Crane-ship, Lara 1 which had carried out work in Dublin Port, is seen recently alongside the Scottish harbour of Uig on the Isle of Skye, which is closed for redevelopment work until next month. Lara 1 is at the ferry pier, where fender brackets were installed to the inner dolphin, however alternative travel options for CalMac customers are in place on other routes. Credit: highlandcouncil/facebook

A heavy-lift crane-ship which worked in Dublin Port last month at an oil jetty berth as previously reported, is currently carrying out ferry infrastructure upgrade works in Scotland at Uig Harbour on the Isle of Skye, writes Jehan Ashmore.

On completion of duties in the Irish capital, Lara 1 proceeded into the Irish Sea and northward to the Scottish west coast island. On arrival at Uig Harbour, which is operated by The Highland Council, is where the ferry port is closed on a temporary basis for a second stage of redevelopment works until at least next month, on 11th December.

As above the Lara 1, formerly named the Mersey Mammoth, has been engaged in various works, among them the installation of replacement infrastructure at the ferry berth used by Caledonian MacBrayne (CalMac) on routes linking Lochmaddy, North Uist and Tarbert, on the Isle of Lewis and Harris.

The closure as such as affected routine CalMac operations, however alternative travel options across the Little Minch are in place to support customers who would normally travel to/from Uig, Tarbert and/or Lochmaddy. For a summary of current travel options, click here among them is the temporary Ullapool-Lochmaddy route operated by the Hebrides. 

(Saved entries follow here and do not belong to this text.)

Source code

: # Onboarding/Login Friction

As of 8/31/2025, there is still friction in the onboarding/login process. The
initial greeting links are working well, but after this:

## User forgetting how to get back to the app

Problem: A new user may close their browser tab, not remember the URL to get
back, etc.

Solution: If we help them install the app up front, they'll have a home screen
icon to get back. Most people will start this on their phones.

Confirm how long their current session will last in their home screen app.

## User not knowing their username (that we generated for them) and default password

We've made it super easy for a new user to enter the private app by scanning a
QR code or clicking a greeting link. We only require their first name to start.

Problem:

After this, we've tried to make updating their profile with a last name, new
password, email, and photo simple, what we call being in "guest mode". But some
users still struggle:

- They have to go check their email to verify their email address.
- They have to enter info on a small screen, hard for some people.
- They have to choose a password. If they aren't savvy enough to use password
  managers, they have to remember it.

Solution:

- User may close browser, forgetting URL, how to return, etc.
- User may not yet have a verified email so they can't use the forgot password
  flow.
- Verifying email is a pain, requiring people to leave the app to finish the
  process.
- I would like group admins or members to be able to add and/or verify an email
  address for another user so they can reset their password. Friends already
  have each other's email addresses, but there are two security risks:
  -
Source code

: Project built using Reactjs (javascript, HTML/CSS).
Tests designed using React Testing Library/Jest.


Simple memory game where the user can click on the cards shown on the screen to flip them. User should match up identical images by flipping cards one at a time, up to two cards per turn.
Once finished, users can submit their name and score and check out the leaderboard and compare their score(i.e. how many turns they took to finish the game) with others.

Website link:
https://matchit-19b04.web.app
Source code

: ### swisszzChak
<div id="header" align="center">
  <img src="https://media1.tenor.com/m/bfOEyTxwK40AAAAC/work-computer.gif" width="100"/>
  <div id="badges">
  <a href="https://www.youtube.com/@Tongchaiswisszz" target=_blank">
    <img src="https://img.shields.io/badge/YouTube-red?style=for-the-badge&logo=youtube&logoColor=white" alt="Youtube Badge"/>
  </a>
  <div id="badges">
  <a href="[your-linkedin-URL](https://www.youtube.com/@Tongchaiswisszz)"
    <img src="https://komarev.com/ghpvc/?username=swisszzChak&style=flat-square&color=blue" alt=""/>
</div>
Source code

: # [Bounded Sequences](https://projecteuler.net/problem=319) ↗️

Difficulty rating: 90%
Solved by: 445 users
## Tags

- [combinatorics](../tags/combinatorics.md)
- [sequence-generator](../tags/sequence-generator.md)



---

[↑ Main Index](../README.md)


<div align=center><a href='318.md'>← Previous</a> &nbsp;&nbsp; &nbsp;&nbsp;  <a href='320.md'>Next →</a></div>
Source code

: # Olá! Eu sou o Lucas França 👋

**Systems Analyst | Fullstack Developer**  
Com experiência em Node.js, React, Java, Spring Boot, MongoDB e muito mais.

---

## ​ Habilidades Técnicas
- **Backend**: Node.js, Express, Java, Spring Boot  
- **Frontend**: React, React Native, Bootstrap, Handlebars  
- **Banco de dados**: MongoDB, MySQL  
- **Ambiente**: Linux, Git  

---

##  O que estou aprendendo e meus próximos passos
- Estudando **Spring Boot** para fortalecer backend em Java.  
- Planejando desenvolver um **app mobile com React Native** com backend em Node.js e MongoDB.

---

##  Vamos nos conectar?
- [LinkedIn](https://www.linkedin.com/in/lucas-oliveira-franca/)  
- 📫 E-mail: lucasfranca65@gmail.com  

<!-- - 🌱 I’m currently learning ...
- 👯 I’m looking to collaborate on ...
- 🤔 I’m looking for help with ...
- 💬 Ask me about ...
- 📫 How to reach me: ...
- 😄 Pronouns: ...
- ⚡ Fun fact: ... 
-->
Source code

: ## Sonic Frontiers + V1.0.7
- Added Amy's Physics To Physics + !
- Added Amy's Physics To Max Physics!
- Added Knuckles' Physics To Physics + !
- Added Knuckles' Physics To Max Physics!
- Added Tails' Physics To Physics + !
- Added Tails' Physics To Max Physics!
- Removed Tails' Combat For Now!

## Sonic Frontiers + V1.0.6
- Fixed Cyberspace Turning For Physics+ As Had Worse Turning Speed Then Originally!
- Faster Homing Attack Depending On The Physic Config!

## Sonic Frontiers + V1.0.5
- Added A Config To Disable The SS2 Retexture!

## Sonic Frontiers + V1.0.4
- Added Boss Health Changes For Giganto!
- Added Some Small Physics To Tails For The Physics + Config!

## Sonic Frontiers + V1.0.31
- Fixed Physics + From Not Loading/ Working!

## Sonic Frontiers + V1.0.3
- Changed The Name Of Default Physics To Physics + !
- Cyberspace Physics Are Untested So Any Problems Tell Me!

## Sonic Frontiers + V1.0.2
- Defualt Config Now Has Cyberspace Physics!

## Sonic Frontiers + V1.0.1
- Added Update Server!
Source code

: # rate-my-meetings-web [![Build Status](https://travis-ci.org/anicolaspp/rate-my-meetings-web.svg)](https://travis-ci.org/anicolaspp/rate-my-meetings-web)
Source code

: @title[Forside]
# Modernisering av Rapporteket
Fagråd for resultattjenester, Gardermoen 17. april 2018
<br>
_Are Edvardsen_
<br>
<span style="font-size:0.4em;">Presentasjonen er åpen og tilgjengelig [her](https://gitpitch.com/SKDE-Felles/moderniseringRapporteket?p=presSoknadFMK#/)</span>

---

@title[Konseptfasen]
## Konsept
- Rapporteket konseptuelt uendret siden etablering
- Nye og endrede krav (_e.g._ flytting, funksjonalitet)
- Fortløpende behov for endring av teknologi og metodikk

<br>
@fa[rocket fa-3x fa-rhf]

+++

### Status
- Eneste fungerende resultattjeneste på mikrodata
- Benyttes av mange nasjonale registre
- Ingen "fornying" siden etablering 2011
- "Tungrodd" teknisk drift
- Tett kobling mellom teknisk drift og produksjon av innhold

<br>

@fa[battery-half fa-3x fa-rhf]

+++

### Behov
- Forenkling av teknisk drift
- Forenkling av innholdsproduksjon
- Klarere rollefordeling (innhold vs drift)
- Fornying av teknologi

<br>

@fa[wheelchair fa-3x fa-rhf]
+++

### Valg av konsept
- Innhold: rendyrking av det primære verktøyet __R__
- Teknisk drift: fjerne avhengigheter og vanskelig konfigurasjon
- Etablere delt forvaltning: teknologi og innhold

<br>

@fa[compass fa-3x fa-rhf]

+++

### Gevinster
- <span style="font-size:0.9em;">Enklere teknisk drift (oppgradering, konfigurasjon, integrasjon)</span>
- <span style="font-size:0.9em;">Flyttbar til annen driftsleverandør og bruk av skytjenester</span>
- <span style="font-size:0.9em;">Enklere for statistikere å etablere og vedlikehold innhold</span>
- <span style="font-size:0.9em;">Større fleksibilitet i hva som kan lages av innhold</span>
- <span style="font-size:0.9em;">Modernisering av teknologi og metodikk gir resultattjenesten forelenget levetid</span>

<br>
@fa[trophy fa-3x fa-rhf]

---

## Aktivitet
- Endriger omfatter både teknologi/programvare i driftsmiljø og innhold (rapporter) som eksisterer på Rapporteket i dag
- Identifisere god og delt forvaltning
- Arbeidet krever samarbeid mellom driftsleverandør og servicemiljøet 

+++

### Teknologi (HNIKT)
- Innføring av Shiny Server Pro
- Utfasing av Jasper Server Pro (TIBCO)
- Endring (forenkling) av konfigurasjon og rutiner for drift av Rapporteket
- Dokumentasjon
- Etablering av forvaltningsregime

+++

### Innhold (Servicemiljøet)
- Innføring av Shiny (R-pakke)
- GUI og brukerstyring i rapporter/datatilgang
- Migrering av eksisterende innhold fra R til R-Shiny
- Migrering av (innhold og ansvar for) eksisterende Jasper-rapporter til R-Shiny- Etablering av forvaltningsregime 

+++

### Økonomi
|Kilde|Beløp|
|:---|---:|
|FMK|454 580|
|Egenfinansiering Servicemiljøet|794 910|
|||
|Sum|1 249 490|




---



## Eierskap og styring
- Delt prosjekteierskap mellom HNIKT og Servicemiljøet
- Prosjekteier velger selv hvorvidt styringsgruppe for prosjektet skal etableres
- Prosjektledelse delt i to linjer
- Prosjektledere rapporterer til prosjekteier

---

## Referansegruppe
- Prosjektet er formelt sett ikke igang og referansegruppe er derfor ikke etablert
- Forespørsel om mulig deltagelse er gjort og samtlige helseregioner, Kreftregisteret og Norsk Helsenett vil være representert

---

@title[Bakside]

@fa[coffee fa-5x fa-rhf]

Redevelopment works at Uig enables the replacement of life expired infrastructure with new interfaces to be installed at the harbour (for updates click here) to facilitate new ferries for CalMac services on the Little Minch. The two newbuilds are been built for Caledonian Maritime Assets Ltd (CMAL) at the Cemre Marin Endustri shipyard in Turkey. The public will be asked to vote on the names for these two vessels next year and are expected to be delivered in June and October 2025.

In addition, the twins are also built to the same specification for ferries under construction at the same shipyard in Turkey (for Islay and Jura routes), but will have raised aft mooring decks to accommodate the higher pier heights at Uig, Tarbert and Lochmaddy.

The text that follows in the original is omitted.